Water commission workers demand their pay. Water commission workers protest to demand bonus payments.

Staff bonuses unpaid, as is the electric bill

3,000 bonuses unpaid, thousands without water due to financial crisis in Guerrero

More than 3,000 municipal employees in Chilpancingo are waiting for their year-end bonuses amid a financial crisis that has also caused cuts to essential services in the Guerrero capital.

One of those is electricity: service has been cut off because of an overdue account with the electricity commission.

Disgruntled municipal workers took to the streets Monday to demand that Mayor Jesús Tejeda Vargas pay them the money they are owed. They said 3,200 employees hadn’t received their aguinaldos, or Christmas bonuses

One unhappy worker said that they usually receive the bonus between December 9 and 12 along with pay checks for the entire month, but this year only a payment for the first half of the month was forthcoming.

“In accordance with the law, the aguinaldo can be paid up until December 20 but by custom it’s always paid before the vacation period starts, the last work day was Friday and we don’t have the deposit,” Salvador Vargas Salguero said.

“We cannot allow them to further postpone the payment of this benefit because it’s a constitutional right . . .” he added.

Workers from the Chilpancingo Water and Sewer Commission (Capach) went on strike to demand their bonuses and reported that the Federal Electricity Commission (CFE) had cut off electricity to the organization because of a four-million-peso (US $205,000) debt.

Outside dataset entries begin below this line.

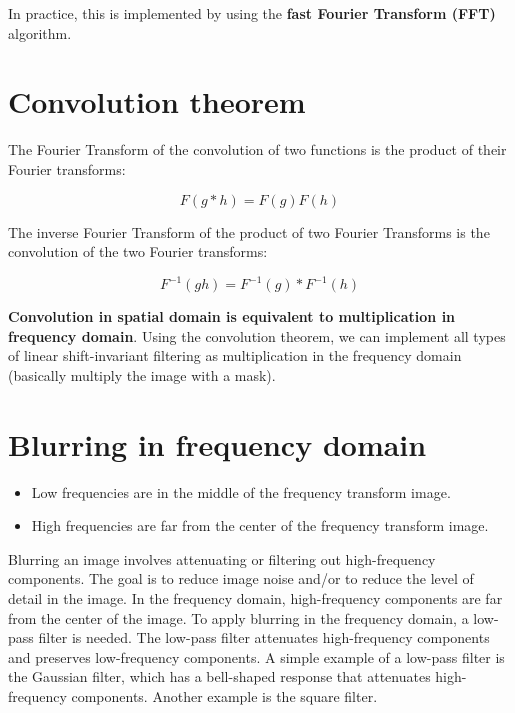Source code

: \documentclass{article}
\begin{document}
In practice, this is implemented by using the \textbf{fast Fourier Transform (FFT)} algorithm.

\newpage

\section*{Convolution theorem}

The Fourier Transform of the convolution of two functions is the product of their Fourier transforms:

\begin{equation*}
    F(g * h) = F(g)F(h)
\end{equation*}

The inverse Fourier Transform of the product of two Fourier Transforms is the convolution of the two Fourier transforms:

\begin{equation*}
    F^{-1}(gh) = F^{-1}(g) * F^{-1}(h)
\end{equation*}

\textbf{Convolution in spatial domain is equivalent to multiplication in frequency domain}. Using the convolution theorem, we can implement all types of linear shift-invariant filtering as multiplication in the frequency domain (basically multiply the image with a mask).

\section*{Blurring in frequency domain}

\begin{itemize}
    \item Low frequencies are in the middle of the frequency transform image.
    \item High frequencies are far from the center of the frequency transform image. 
\end{itemize}

Blurring an image involves attenuating or filtering out high-frequency components. The goal is to reduce image noise and/or to reduce the level of detail in the image. In the frequency domain, high-frequency components are far from the center of the image. To apply blurring in the frequency domain, a low-pass filter is needed. The low-pass filter attenuates high-frequency components and preserves low-frequency components. A simple example of a low-pass filter is the Gaussian filter, which has a bell-shaped response that attenuates high-frequency components. Another example is the square filter.
\end{document}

A local union leader, Asunción Rodríguez Flores, said that thousands of city residents in 30 neighborhoods didn’t have any water at their homes as a result and they too have taken to the streets in protest.

Capach employees took over the commission’s facilities yesterday and also blocked a main avenue that passes behind the municipal hall. If they hadn’t received their benefits by the close of business today they were going to switch off the water supply to the whole city.

They too blame interim Mayor Tejeda Vargas of the Institutional Revolutionary Party (PRI) for the disaster.

Guerrero Governor Héctor Astudillo Flores said earlier in the week that he was aware of the problem affecting the municipality  and was willing to do what was necessary to resolve it.

However, according to the most recent media reports from earlier today, the workers still hadn’t received their benefits and the protests continued.